16/07/2010

Ah, ¿qué decir?
Mis ojos se cierran.
No de sueño ni cansancio.
Se cierran de ilusión, de pasión, de pensamiento.

En fin, siempre es difícil comenzar, pero ya que lo has hecho te descubres seis o siete líneas más abajo. Así con todo.
Me descubro después de año y medio, después de veinte años, después de dos mil diez años, después del big bang.

Es lo bueno de la filosofía. Recorrer todo el universo, todos los tiempos en dos o tres pestañeos y sin salir de casa, más aún, de ti mismo.
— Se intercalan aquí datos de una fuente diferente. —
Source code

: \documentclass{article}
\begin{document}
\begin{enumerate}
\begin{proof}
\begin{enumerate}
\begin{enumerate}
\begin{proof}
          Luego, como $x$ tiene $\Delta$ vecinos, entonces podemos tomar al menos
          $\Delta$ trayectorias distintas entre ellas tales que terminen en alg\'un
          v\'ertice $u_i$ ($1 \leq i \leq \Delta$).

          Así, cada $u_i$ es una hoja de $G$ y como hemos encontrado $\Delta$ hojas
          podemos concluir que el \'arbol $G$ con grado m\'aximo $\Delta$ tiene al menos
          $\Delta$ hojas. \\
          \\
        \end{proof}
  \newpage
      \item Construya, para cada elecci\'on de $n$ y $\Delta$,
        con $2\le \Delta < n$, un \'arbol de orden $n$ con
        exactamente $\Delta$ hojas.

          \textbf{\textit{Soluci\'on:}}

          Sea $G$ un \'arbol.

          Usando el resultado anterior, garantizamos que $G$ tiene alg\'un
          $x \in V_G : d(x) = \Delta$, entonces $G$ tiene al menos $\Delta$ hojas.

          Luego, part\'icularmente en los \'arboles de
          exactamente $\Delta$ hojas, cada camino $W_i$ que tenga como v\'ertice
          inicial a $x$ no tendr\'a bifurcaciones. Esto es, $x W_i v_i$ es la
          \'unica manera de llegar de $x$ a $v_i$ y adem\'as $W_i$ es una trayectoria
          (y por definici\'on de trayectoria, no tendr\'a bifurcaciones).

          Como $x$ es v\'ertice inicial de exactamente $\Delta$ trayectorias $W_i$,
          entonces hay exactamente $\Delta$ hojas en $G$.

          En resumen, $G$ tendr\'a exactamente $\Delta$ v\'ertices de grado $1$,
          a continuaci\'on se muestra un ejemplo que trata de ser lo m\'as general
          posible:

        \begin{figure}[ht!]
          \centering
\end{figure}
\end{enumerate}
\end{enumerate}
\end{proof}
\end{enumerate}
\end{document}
Que bueno es cerrar los ojos, que libertad tan grande nos han regalado.

Pienso en Atenas, pienso en el crepúsculo vespertino. Pienso en Alaska, con frío. Las focas.

¿Qué hubiera pasado si...?

Es lo bueno de la historia. Pienso en México y la verdad es que no sé quién perdió. Vaya triunfos.

Abro los ojos, miro a la ventana. Está sucia y no refleja nada. Me asomo y veo las luces a lo lejos. ¿Qué estarán haciendo allá? Brinco por la ventana y después de muchos bigs bangs mi cuerpo abraza suelo. Las luces están un poco más lejos. Pero al fin y al cabo todo es relativo, ¿no? Veinte líneas o treinta pisos abajo. Da igual. Lo importante es sentir el viento despeinando tus cabellos, irritando tus ojos.

Ah, que bueno es caer tanto, abrir los ojos y no ver más que sábanas.
Mis ojos se cierran. De todo lo que he dicho, y de sueño.